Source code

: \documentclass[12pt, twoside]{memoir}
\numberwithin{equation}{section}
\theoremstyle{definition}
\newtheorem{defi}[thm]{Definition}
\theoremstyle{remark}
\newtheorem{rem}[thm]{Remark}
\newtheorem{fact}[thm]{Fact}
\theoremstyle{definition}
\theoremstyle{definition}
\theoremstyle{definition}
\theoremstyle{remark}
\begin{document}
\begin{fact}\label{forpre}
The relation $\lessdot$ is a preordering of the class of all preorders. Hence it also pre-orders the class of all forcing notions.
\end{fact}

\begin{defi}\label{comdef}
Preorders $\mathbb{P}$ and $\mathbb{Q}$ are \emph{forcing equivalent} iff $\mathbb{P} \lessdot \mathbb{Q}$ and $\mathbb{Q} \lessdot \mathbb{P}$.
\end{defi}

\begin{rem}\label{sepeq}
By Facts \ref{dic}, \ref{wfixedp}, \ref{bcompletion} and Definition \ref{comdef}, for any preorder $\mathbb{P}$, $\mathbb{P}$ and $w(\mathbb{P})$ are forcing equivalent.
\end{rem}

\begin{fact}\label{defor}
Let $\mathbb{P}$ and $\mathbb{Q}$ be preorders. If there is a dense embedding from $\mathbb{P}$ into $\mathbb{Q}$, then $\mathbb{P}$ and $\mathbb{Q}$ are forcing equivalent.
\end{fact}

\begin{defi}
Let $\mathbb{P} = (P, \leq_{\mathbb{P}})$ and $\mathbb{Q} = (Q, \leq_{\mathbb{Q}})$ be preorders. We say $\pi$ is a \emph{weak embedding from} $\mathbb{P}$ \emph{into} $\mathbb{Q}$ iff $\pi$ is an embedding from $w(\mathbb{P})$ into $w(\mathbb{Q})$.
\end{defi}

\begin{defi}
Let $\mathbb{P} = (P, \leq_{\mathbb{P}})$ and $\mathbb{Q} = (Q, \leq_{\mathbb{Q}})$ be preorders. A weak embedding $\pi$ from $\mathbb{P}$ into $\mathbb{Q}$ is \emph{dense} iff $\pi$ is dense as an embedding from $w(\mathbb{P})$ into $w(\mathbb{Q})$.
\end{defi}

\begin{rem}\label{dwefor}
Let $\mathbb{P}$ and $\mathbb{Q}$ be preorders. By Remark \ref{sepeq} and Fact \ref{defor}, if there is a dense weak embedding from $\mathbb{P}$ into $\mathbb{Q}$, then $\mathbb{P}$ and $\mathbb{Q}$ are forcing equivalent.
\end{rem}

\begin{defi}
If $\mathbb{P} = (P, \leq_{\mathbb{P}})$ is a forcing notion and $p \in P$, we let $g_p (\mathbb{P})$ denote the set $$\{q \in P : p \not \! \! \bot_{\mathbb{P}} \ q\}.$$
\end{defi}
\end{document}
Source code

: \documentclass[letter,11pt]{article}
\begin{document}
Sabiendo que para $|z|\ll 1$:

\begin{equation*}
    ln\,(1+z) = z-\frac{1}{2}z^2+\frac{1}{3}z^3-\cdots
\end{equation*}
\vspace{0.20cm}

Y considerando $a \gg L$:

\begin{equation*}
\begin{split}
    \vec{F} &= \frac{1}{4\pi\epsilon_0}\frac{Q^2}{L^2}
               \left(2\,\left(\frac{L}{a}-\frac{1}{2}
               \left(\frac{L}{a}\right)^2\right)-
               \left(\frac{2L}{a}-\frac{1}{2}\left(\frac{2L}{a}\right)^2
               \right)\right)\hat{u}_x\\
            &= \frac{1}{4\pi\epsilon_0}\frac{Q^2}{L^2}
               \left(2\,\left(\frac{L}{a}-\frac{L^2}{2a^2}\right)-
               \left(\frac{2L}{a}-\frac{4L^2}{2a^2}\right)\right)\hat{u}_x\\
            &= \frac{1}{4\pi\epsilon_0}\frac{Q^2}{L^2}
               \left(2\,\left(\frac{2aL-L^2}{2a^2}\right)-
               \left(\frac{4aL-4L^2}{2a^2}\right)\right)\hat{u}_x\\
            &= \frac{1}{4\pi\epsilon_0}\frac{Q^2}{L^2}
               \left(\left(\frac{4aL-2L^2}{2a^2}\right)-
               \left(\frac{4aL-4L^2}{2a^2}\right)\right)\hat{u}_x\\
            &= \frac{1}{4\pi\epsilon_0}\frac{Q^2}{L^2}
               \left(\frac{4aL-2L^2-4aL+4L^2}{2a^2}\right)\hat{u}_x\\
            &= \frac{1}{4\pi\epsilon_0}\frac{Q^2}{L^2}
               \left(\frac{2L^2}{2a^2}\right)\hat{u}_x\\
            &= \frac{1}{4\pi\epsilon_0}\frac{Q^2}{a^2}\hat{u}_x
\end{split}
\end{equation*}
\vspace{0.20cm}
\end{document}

----

**What is needed:**
Copy every line of the listing that contains the word "documentclass".

**Output below:**
: \documentclass[12pt, twoside]{memoir}
: \documentclass[letter,11pt]{article}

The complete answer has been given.